§ **Task description**
Wherever a line holds the word "stock", copy that line from the data.
= = = = =
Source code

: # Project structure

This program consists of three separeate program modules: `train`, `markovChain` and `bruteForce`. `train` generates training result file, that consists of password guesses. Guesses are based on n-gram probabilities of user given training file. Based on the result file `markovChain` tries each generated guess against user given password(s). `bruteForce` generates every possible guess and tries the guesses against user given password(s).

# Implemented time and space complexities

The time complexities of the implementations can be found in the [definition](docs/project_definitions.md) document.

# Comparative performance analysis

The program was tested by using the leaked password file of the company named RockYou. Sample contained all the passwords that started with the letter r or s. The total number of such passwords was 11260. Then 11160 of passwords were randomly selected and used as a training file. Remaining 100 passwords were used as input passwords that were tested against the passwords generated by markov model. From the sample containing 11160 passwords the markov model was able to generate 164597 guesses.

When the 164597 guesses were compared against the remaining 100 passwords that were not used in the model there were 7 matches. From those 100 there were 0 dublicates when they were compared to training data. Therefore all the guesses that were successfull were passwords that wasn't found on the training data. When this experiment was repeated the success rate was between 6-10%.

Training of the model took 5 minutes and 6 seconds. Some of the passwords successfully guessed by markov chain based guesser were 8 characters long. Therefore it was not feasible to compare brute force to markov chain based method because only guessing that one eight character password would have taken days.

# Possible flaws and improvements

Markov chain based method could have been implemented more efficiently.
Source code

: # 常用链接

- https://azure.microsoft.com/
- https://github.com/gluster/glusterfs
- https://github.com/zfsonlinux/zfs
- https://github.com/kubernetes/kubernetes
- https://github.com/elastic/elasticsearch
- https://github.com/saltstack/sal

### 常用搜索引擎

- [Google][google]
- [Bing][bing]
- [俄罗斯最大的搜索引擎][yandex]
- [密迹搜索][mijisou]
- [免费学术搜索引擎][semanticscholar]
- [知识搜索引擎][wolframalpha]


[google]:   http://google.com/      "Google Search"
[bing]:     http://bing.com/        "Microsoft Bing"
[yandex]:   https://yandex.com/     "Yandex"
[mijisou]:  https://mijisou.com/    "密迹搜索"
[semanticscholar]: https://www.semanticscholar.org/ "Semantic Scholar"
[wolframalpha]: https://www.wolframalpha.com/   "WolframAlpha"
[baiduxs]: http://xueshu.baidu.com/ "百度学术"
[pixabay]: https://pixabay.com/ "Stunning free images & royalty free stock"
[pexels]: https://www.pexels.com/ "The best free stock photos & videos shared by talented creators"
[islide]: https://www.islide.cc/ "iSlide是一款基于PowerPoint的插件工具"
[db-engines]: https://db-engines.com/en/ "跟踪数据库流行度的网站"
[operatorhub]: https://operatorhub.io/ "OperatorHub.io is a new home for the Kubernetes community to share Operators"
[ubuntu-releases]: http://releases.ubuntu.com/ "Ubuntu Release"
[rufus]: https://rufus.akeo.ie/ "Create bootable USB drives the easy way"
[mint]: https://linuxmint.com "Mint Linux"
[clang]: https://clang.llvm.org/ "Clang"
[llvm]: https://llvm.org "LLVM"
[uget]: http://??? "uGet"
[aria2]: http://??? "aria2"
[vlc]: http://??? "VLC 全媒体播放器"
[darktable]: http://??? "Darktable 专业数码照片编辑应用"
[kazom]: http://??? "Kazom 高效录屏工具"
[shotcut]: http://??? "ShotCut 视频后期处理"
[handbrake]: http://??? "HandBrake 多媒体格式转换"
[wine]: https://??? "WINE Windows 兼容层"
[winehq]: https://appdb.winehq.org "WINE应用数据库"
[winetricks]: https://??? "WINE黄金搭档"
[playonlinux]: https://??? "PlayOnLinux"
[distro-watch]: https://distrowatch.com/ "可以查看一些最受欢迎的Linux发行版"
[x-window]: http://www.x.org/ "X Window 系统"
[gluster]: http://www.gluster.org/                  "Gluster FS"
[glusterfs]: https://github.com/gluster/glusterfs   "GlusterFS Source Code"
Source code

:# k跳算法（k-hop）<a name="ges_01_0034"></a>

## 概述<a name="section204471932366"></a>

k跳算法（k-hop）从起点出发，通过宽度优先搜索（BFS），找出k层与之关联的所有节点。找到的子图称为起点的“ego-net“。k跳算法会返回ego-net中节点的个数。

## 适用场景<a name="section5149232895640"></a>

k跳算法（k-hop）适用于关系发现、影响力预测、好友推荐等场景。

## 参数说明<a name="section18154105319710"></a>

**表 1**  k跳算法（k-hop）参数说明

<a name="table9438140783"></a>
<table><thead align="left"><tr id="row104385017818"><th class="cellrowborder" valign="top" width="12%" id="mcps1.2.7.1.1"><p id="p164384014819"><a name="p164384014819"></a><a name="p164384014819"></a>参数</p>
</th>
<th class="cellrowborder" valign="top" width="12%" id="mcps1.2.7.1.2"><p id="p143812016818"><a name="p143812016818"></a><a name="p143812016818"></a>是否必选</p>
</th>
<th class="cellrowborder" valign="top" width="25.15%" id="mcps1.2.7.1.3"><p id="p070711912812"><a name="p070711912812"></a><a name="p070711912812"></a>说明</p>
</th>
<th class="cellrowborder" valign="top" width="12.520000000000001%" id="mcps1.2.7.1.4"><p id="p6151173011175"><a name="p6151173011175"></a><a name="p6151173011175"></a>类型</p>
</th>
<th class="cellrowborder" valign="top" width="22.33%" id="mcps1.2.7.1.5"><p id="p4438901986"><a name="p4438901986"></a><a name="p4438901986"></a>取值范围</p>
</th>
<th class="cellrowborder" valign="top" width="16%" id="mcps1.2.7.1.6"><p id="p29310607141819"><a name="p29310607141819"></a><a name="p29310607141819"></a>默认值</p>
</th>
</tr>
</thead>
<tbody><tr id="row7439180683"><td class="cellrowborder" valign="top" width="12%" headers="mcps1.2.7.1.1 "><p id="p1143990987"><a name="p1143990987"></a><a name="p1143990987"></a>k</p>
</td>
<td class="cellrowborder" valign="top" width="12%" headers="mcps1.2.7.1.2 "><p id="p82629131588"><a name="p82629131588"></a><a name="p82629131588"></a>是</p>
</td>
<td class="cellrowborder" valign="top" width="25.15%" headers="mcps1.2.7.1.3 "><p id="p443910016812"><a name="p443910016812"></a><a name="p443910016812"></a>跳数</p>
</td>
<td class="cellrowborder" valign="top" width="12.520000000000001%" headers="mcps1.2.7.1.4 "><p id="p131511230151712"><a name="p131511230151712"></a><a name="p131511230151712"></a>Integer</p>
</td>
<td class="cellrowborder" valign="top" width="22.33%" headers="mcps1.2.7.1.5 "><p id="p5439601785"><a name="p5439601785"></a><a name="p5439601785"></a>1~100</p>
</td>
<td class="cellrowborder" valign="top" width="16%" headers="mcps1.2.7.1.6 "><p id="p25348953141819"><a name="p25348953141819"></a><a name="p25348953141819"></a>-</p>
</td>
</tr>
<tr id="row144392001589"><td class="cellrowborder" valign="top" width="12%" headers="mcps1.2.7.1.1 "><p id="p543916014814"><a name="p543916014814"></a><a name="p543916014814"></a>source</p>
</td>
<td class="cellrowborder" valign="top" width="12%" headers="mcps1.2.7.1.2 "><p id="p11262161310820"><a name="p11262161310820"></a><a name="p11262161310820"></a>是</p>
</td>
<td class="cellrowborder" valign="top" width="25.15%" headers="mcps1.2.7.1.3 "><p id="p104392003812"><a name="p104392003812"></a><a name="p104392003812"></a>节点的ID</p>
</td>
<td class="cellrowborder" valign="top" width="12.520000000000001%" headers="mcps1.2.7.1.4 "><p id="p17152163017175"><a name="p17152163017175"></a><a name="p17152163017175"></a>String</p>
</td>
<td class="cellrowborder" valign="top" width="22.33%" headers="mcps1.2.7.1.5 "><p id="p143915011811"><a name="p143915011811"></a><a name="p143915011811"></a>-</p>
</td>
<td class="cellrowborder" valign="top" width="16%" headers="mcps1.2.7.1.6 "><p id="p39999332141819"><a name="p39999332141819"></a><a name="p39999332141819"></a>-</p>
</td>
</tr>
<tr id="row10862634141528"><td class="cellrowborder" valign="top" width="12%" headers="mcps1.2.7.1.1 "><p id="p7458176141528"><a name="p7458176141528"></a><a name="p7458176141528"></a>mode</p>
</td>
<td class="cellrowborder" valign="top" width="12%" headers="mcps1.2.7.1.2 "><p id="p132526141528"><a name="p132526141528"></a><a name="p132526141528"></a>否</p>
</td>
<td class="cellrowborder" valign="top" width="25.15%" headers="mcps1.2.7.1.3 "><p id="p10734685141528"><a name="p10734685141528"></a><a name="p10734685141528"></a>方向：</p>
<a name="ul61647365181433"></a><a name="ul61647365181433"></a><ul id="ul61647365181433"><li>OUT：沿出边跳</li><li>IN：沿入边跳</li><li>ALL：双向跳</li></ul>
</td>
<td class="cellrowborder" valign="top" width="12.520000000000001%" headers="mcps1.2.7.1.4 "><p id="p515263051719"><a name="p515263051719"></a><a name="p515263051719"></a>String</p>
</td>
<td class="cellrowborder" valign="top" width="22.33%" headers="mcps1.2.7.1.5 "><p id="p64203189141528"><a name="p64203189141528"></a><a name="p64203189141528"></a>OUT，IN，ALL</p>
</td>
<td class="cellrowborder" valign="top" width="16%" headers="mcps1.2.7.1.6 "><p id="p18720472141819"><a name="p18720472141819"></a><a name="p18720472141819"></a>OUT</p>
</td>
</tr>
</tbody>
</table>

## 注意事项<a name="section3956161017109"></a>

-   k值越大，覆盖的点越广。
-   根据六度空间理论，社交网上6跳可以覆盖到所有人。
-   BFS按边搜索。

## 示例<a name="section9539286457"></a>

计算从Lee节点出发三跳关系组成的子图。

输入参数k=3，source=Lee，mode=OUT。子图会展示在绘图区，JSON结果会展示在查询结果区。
= = = = =
§ **Task result**
[pixabay]: https://pixabay.com/ "Stunning free images & royalty free stock"
[pexels]: https://www.pexels.com/ "The best free stock photos & videos shared by talented creators"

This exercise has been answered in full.